The Wave business is currently unprofitable, although Sendwave is profitable and has been propping up the mobile money business. We have plenty of runway at this point, but we are likely years away from becoming profitable: mobile money is a very expensive business to start, mainly due to investing in the agent network.
In terms of what EA ecosystem should provide: the best thing would be better support for entrepreneurialism. Support from others probably comes in the form of social encouragement -- I think Founders Pledge is one notable EAish org working on this, as they don’t just get people to pledge but are working on building a network of founders who can support each other in various ways.

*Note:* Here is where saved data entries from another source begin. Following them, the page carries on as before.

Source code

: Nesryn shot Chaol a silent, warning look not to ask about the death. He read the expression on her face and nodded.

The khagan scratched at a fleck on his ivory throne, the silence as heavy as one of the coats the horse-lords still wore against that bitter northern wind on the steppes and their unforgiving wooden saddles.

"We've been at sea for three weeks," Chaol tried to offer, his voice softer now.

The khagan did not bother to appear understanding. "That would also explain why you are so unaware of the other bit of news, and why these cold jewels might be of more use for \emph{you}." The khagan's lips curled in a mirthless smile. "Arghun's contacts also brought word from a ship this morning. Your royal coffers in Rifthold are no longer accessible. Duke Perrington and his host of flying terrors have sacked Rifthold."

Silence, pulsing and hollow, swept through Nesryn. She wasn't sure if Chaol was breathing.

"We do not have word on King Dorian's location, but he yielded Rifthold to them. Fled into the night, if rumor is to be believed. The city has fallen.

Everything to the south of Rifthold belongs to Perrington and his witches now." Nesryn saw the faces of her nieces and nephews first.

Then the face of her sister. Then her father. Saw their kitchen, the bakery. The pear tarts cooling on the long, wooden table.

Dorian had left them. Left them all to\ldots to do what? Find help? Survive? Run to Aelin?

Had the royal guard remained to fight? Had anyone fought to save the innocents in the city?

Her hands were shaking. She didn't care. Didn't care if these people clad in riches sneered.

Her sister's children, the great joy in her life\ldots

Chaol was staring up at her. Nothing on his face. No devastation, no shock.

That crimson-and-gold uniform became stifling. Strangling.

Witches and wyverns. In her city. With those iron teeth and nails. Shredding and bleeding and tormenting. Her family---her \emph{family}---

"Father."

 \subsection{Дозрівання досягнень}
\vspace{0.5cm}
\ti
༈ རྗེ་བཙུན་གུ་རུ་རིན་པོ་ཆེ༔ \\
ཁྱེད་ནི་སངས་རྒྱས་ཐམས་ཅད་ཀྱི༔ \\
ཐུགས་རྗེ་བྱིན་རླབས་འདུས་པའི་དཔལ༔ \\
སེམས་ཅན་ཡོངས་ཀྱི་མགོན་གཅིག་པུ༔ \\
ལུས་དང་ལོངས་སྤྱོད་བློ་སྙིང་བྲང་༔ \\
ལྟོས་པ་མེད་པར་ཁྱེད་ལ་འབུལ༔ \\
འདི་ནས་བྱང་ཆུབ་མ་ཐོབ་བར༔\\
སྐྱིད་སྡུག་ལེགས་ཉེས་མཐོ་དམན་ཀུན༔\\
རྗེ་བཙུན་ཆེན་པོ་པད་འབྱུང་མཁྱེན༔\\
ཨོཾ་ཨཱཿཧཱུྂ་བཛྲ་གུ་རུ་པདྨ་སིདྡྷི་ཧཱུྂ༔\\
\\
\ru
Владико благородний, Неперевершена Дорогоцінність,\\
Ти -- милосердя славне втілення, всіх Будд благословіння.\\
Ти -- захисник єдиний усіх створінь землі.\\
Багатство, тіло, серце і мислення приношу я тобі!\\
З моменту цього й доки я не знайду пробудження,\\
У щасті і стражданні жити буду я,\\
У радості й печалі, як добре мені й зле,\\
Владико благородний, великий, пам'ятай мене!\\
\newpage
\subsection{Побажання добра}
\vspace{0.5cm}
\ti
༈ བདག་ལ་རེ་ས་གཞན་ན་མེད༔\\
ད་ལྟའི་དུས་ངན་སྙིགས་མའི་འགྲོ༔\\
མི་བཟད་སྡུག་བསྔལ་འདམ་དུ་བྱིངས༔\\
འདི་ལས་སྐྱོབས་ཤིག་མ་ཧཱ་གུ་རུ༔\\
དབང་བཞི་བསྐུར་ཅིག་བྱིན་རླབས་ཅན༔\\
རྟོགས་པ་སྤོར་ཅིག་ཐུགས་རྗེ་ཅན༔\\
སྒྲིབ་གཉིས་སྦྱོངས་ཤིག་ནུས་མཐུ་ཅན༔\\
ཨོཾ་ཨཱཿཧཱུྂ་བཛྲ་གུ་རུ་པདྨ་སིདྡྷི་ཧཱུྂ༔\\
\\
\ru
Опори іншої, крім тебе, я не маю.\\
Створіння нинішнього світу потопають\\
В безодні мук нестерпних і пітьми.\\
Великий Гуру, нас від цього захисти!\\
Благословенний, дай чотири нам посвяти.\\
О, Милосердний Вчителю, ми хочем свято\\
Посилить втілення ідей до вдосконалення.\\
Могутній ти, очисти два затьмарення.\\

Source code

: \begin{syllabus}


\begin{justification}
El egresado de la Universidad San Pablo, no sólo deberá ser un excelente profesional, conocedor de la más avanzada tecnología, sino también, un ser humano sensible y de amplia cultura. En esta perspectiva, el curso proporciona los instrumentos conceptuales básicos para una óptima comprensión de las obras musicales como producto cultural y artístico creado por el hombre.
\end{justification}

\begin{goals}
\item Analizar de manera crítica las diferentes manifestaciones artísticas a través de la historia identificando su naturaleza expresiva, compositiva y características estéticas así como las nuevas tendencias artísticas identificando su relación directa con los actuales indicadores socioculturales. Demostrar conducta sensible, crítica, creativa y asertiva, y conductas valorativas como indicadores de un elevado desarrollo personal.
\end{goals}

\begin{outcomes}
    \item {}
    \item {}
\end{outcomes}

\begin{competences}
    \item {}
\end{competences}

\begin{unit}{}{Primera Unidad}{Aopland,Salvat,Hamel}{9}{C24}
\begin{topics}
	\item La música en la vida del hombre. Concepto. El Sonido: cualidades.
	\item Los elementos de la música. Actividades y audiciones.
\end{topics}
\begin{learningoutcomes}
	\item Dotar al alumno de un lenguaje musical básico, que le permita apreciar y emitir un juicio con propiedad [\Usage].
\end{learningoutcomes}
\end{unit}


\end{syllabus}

I think the ecosystem needs a more coherent theory of corporations doing good with their mission—in particular, there’s a dominant cynical ideology on e.g. Hacker News, where people see that the purpose of a for-profit corporation is to “create shareholder value” and then they assume that the leadership must be sociopaths. In fact, the bulk of companies are trying to do something great for the world and a ton of them succeed at it. I don’t know how to change this perception quickly, but maybe an army of social-media commenters would work :P
What about money? EAs giving founders a little money to quit their job and get started makes a lot of sense to me as well, but I recommend capping “free EA money” to for-profits around $50k or so: money is fungible, and you have good reasons to be in the competitive investment markets by that point—those markets create useful feedback loops for both startups and investors that it doesn’t make sense to diverge from.